- **What this task involves**:
Work out how many lines below hold the string "createWorld" and state only that figure.
======== Information supplied
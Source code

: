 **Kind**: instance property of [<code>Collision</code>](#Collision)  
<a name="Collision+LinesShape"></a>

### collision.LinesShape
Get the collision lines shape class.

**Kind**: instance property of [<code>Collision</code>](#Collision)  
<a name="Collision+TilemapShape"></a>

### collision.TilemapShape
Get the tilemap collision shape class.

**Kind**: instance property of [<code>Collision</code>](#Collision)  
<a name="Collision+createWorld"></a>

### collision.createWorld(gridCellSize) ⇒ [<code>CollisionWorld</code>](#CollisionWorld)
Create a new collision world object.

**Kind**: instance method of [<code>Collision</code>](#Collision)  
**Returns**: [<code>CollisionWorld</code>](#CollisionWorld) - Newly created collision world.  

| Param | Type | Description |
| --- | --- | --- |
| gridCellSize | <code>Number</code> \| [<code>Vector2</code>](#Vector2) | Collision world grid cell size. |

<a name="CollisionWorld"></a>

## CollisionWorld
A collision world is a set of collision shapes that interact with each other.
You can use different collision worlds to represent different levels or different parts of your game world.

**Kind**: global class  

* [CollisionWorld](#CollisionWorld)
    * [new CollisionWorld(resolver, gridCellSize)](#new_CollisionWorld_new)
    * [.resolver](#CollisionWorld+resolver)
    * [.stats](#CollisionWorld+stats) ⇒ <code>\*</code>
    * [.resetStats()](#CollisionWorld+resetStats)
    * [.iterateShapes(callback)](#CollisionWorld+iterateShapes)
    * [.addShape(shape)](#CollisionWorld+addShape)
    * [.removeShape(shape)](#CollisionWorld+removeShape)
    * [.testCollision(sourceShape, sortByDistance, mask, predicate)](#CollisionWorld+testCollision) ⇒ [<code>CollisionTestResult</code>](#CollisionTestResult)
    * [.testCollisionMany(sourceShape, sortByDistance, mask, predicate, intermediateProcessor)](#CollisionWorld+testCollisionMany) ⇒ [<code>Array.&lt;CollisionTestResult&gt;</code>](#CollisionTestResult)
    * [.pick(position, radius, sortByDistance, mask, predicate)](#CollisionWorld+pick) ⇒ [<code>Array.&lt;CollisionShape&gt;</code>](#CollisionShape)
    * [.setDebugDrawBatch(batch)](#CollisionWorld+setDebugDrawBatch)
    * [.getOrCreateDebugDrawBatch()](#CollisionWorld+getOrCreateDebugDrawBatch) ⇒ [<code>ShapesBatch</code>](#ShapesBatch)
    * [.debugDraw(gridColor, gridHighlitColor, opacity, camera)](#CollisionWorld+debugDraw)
================
- **Problem solution**:
2